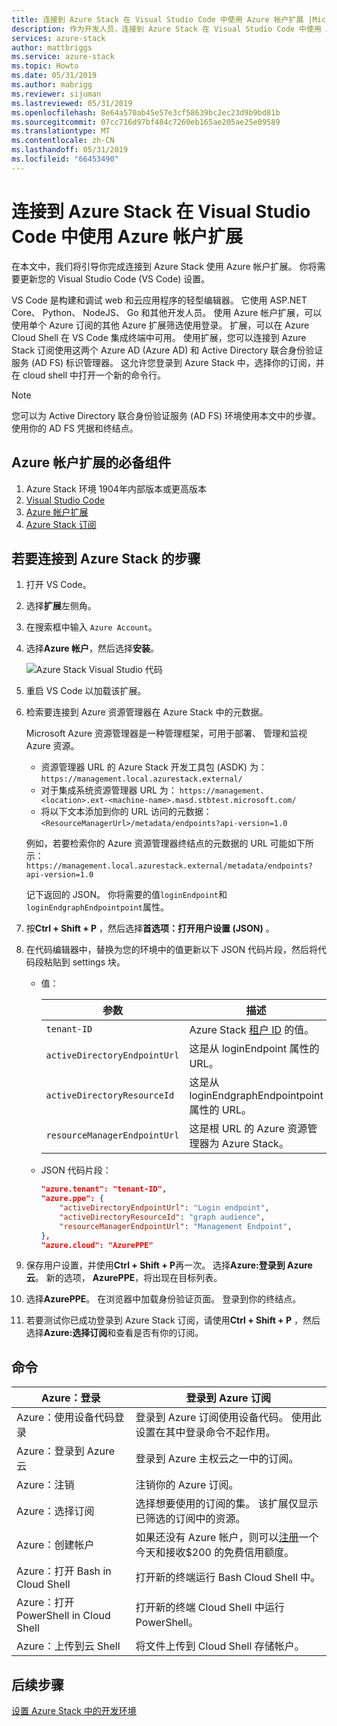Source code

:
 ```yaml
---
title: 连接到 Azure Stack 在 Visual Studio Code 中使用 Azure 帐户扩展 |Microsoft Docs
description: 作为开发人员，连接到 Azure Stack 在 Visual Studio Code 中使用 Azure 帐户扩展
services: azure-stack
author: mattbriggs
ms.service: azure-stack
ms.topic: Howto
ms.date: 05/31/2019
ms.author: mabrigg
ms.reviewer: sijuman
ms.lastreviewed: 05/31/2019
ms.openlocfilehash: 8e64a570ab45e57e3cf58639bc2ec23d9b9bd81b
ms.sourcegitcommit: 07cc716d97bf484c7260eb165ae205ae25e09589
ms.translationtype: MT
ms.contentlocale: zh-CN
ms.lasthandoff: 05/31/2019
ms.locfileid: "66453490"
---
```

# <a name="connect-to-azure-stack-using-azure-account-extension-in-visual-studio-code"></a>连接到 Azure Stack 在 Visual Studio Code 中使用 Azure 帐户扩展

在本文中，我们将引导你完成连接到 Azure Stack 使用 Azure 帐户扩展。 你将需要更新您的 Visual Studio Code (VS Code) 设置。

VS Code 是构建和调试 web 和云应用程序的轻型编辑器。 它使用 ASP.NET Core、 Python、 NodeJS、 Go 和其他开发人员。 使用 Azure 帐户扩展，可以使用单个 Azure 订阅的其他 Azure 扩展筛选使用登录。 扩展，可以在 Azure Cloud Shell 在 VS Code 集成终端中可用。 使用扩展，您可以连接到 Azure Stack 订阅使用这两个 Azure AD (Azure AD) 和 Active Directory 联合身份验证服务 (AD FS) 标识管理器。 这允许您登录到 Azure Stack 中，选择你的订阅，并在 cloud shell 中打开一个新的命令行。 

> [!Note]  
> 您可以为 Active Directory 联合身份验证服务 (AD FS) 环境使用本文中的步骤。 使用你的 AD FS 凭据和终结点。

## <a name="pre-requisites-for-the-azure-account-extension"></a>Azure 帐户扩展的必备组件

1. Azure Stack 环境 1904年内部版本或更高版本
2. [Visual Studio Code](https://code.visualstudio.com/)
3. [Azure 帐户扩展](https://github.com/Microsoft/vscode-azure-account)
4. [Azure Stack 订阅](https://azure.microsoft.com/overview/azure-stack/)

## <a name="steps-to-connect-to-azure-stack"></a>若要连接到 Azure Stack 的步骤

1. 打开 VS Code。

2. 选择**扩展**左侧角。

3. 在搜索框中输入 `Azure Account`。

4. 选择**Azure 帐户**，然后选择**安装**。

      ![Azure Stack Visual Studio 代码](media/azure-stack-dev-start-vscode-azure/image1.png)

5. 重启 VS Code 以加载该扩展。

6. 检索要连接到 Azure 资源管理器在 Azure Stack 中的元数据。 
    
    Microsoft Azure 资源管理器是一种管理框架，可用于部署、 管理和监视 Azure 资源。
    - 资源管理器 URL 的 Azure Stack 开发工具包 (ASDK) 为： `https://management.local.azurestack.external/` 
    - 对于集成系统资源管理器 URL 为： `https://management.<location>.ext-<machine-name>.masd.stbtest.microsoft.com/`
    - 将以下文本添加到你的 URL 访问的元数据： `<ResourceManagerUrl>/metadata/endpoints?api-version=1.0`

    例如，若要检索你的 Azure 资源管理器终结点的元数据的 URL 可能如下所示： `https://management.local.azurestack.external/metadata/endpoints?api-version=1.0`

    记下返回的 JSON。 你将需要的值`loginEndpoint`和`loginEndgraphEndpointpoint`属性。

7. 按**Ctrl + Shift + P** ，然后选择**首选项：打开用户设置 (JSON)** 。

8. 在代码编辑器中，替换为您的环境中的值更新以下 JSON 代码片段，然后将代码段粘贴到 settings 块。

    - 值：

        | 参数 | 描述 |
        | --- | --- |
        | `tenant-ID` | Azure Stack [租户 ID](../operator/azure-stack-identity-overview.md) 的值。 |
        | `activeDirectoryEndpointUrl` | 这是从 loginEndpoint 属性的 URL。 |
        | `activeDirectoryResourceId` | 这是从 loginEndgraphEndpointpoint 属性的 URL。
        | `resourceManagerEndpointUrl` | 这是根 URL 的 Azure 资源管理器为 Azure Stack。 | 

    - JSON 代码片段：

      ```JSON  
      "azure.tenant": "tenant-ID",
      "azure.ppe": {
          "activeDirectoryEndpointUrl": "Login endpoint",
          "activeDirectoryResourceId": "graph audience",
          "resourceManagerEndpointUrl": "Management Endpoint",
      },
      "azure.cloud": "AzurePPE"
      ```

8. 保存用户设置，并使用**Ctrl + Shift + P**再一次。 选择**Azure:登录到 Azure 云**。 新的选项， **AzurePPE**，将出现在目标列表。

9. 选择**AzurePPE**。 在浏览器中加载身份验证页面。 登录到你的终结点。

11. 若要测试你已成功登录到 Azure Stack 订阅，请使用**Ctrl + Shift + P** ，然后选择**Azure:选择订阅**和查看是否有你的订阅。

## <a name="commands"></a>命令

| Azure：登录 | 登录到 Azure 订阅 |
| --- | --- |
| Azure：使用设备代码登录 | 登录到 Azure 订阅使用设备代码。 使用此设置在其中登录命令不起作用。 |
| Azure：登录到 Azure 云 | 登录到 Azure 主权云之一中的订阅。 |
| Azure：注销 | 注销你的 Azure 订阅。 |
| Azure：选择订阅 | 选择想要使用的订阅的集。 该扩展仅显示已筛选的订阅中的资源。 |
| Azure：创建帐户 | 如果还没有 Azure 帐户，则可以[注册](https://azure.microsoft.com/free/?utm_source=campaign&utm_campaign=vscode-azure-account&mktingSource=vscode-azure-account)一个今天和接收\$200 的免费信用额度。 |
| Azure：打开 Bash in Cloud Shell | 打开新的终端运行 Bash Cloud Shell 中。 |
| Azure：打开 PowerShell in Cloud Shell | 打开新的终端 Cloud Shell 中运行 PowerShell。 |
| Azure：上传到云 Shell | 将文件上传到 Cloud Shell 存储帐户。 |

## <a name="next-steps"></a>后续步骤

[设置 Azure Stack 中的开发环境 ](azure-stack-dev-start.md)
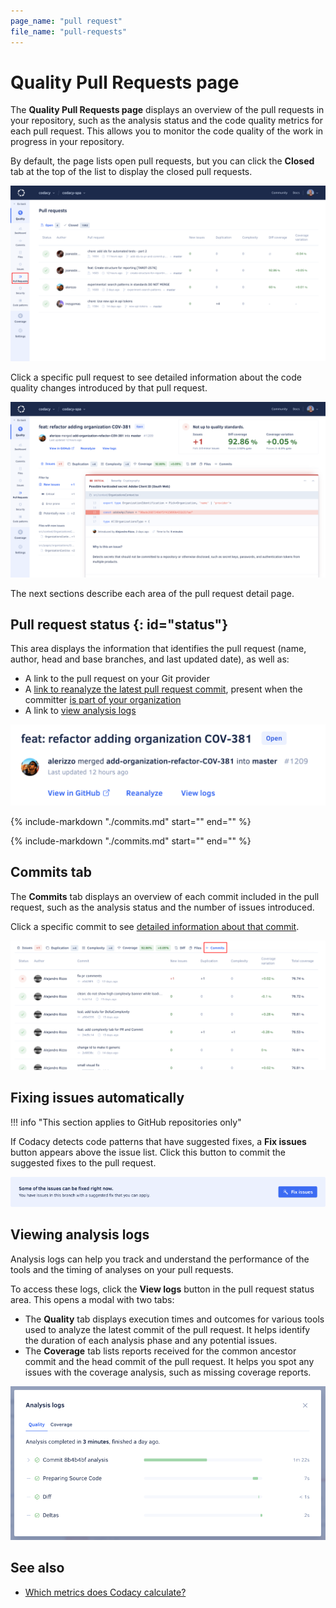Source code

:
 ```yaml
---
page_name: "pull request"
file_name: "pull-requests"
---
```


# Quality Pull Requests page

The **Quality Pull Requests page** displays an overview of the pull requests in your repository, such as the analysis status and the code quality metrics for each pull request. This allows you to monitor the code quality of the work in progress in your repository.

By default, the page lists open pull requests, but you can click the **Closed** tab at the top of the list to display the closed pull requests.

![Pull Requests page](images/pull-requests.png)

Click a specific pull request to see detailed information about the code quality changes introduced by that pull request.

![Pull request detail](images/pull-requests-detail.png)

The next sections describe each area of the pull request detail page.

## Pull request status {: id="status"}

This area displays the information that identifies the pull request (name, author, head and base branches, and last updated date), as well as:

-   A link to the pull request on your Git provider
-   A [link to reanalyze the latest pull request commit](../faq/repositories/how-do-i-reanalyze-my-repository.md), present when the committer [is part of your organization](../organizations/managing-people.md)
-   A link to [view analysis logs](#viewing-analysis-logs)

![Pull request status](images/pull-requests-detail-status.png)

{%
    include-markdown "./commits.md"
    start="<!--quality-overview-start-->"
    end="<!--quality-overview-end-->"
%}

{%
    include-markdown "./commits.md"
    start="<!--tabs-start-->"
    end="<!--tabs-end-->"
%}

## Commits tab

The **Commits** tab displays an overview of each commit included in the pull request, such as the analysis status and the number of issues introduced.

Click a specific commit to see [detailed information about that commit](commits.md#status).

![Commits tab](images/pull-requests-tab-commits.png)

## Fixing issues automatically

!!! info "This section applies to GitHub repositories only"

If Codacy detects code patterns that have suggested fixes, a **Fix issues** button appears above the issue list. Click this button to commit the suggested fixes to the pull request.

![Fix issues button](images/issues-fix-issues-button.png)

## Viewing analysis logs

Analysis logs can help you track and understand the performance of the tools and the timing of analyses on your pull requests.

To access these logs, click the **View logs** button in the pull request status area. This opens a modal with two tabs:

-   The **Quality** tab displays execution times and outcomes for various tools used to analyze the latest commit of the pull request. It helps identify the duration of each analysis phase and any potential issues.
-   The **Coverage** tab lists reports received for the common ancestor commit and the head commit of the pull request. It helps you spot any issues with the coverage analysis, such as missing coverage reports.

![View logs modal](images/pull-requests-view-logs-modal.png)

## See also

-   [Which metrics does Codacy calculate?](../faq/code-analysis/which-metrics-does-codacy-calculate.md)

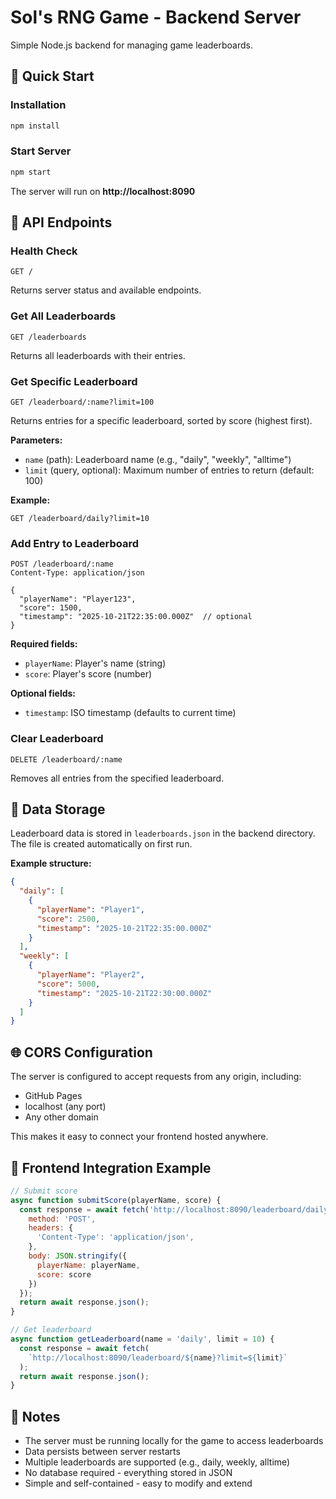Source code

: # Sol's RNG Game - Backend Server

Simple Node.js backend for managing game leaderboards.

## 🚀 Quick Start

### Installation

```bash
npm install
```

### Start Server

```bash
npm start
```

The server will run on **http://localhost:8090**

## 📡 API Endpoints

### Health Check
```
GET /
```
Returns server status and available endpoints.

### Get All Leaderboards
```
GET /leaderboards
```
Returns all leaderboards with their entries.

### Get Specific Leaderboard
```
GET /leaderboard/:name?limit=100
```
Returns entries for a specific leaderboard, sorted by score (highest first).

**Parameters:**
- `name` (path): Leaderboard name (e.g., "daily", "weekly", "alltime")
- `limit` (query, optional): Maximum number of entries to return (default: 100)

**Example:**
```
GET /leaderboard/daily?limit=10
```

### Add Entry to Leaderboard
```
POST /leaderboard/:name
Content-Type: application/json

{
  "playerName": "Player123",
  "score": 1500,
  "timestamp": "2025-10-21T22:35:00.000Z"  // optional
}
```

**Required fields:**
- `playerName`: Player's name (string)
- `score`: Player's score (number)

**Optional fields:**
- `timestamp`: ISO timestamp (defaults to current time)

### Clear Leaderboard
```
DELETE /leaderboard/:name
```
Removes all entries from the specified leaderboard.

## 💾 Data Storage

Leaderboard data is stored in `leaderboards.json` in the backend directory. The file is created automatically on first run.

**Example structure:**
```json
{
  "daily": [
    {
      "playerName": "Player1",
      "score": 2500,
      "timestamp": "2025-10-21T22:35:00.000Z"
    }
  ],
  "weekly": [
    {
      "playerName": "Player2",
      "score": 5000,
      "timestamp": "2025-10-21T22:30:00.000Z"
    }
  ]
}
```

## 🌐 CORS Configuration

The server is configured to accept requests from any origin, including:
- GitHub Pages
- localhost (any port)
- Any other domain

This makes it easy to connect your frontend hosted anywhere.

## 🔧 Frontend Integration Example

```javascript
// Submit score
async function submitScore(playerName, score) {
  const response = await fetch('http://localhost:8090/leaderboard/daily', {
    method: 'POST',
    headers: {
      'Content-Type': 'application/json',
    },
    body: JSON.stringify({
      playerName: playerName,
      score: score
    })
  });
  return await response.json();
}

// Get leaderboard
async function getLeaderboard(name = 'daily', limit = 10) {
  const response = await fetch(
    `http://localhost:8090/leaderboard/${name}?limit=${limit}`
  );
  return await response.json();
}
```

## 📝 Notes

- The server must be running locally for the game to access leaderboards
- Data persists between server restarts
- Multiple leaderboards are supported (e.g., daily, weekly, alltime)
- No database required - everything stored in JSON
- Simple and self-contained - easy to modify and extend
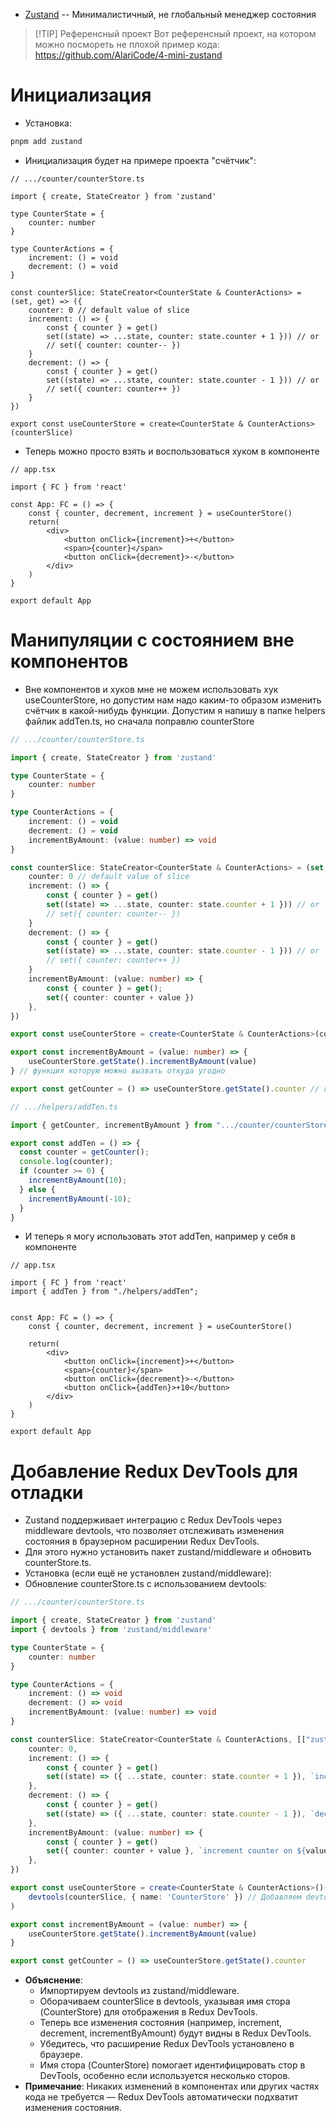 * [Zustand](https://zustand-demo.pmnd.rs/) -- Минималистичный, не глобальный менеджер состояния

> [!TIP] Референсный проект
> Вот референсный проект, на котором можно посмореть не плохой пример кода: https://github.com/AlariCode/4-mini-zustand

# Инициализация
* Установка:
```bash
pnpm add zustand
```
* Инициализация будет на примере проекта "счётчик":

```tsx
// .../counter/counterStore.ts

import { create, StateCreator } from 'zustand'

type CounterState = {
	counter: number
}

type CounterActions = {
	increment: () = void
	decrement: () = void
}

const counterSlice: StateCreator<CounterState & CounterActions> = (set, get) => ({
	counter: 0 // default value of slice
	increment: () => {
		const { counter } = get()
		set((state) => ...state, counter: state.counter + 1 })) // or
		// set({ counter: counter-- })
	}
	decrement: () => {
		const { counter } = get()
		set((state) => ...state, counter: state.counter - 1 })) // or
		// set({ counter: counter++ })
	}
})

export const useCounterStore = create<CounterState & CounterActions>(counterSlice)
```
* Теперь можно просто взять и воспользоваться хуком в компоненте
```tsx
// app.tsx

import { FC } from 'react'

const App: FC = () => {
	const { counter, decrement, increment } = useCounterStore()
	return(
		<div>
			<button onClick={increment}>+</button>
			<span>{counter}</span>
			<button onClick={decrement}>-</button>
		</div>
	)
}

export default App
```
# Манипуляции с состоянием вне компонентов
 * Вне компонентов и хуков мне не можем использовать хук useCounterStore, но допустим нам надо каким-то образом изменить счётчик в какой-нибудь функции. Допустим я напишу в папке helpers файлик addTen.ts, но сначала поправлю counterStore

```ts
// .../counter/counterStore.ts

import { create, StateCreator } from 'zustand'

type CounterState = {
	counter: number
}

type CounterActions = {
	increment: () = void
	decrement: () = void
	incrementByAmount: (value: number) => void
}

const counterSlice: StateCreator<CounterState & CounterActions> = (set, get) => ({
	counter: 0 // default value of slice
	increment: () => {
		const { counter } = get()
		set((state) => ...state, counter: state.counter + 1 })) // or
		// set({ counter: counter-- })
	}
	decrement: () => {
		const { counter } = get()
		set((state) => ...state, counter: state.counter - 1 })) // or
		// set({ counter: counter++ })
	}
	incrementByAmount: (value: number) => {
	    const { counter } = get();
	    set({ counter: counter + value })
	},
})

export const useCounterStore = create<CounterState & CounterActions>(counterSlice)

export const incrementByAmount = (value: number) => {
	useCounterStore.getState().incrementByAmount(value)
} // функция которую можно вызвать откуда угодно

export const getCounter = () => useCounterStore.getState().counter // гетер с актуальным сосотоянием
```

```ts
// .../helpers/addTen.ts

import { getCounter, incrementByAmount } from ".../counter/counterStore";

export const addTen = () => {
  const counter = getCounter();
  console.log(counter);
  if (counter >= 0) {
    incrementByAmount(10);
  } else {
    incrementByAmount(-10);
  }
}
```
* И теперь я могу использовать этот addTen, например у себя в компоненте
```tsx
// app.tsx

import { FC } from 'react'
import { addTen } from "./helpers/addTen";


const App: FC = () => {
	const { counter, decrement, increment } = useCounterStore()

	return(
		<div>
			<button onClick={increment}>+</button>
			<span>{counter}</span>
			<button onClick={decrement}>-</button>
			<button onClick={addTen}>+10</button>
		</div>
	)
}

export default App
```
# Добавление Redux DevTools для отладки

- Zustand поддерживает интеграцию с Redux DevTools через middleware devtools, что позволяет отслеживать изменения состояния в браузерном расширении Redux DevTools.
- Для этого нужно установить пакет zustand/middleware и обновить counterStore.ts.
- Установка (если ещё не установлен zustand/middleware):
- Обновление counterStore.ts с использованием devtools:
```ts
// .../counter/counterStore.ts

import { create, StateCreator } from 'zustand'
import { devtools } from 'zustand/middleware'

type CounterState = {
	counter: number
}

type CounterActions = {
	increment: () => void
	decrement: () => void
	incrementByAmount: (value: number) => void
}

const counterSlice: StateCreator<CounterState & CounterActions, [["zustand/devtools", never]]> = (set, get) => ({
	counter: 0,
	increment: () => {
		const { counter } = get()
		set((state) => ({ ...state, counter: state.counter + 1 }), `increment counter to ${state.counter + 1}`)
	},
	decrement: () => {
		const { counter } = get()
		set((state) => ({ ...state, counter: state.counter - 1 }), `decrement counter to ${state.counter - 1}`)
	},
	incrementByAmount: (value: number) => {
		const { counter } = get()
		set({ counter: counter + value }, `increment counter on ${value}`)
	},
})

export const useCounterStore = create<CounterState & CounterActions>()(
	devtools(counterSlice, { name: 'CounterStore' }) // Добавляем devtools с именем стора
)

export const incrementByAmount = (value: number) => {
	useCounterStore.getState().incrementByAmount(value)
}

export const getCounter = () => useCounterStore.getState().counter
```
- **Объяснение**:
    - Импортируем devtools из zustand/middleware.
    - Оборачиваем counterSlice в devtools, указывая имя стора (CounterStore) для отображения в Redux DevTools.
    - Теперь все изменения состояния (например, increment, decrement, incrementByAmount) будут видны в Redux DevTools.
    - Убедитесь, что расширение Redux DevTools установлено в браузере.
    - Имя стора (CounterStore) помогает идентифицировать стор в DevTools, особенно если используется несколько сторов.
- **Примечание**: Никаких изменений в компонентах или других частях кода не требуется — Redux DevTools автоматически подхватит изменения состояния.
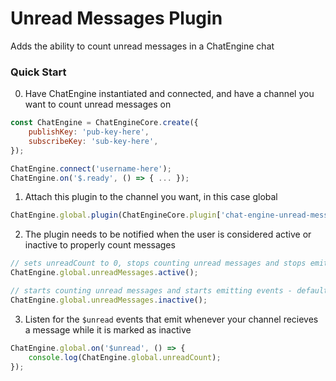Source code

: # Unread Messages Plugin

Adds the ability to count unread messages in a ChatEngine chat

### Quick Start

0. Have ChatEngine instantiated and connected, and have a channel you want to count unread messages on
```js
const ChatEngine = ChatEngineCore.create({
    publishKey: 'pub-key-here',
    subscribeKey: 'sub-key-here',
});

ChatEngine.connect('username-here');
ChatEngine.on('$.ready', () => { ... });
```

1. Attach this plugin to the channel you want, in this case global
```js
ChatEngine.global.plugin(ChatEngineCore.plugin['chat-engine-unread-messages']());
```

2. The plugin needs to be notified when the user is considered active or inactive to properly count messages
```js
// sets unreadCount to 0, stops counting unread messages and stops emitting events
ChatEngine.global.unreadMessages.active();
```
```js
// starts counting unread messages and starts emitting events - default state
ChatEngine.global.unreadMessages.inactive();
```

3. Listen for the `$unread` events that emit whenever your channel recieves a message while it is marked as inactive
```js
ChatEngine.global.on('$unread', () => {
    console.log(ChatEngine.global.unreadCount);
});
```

== Exercise instructions ==
Filter the material above down to the lines that hold the word "entries".

== Result ==
Returns all leaderboards with their entries.
Returns entries for a specific leaderboard, sorted by score (highest first).
- `limit` (query, optional): Maximum number of entries to return (default: 100)
Removes all entries from the specified leaderboard.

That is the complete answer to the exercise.